The Los Angeles District Court has dismissed a lawsuit filed by K-Swiss against Puma over its Dolton shoe design. Puma filed its own trademark infringement lawsuit in the District of Massachusetts and the case will continue to be heard there.

K-Swiss wanted a ruling that its Dolton shoe design did not infringe Puma’s “Formstrip Trademarks,” which run along the side of the shoe, according to a statement from the law firm, Milord & Associates. Two business days after K-Swiss’ filed its lawsuit in Los Angeles, Puma filed its own trademark infringement lawsuit in the District of Massachusetts and filed a motion to dismiss, transfer, or stay the Los Angeles action.

In its decision, the Los Angeles District Court declined to exercise jurisdiction over the matter even though under the “first to file” rule, K-Swiss’ action preceded Puma’s MA lawsuit: “the rule is a flexible one and the Court may, in its discretion, rely on equitable grounds, such as ‘when the filing of the first suit evidences bad faith, anticipatory suit, or forum shopping,’ to determine whether to depart from the first to file rule.”

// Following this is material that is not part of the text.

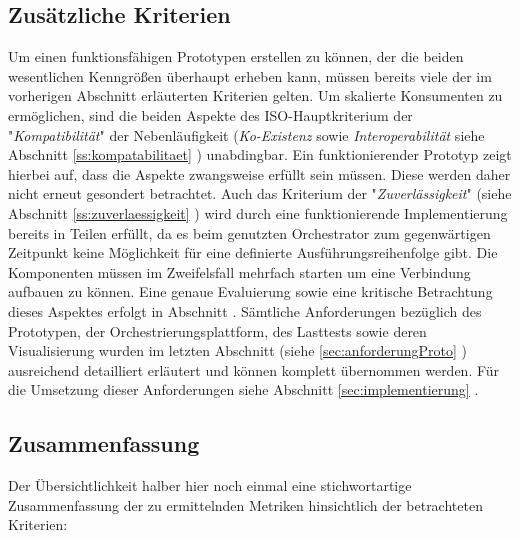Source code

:\subsection{Zusätzliche Kriterien}
Um einen funktionsfähigen Prototypen erstellen zu können, der die beiden wesentlichen Kenngrößen überhaupt erheben kann, müssen bereits viele der im vorherigen Abschnitt erläuterten Kriterien gelten. Um skalierte Konsumenten zu ermöglichen, sind die beiden Aspekte des ISO-Hauptkriterium der "\emph{Kompatibilität}" der Nebenläufigkeit (\emph{Ko-Existenz} sowie \emph{Interoperabilität} siehe Abschnitt \ref{ss:kompatabilitaet} ) unabdingbar. Ein funktionierender Prototyp zeigt hierbei auf, dass die Aspekte zwangsweise erfüllt sein müssen. Diese werden daher nicht erneut gesondert betrachtet. Auch das Kriterium der "\emph{Zuverlässigkeit}" (siehe Abschnitt \ref{ss:zuverlaessigkeit} ) wird durch eine funktionierende Implementierung bereits in Teilen erfüllt, da es beim genutzten Orchestrator zum gegenwärtigen Zeitpunkt keine Möglichkeit für eine definierte Ausführungsreihenfolge gibt. Die Komponenten müssen im Zweifelsfall mehrfach starten um eine Verbindung aufbauen zu können. Eine genaue Evaluierung sowie eine kritische Betrachtung dieses Aspektes erfolgt in Abschnitt . Sämtliche Anforderungen bezüglich des Prototypen, der Orchestrierungsplattform, des Lasttests sowie deren Visualisierung wurden im letzten Abschnitt (siehe \ref{sec:anforderungProto} ) ausreichend detailliert erläutert und können komplett übernommen werden. Für die Umsetzung dieser Anforderungen siehe Abschnitt \ref{sec:implementierung} .

\subsection{Zusammenfassung}
Der Übersichtlichkeit halber hier noch einmal eine stichwortartige Zusammenfassung der zu ermittelnden Metriken hinsichtlich der betrachteten Kriterien:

The Court deemed K-Swiss’ action to be anticipatory in nature and “when, as here, a declaratory judgment action has been triggered by a cease and desist letter, equity militates in favor of allowing the second-filed action brought by the true plaintiff in the dispute to proceed to judgment rather than the first. The statement from the law firm, Milord & Associates, said K-Swiss will now be forced to file its causes of action as counterclaims in the District of Massachusetts.

In a March letter to K-Swiss, Puma threatened a suit of its own if K-Swiss didn't stop selling and marketing the Dolton shoe, which the German firm argued copied its trademarked “formstrip” design seen on the side of most of its shoes.

The K-Swiss Dolton features an eyelet strip, which runs in a color block down the side of the shoe and to the sole. The Dolton was introduced in late 2008, the suit said, and the two former Puma employees were hired by K-Swiss after the Dolton was designed.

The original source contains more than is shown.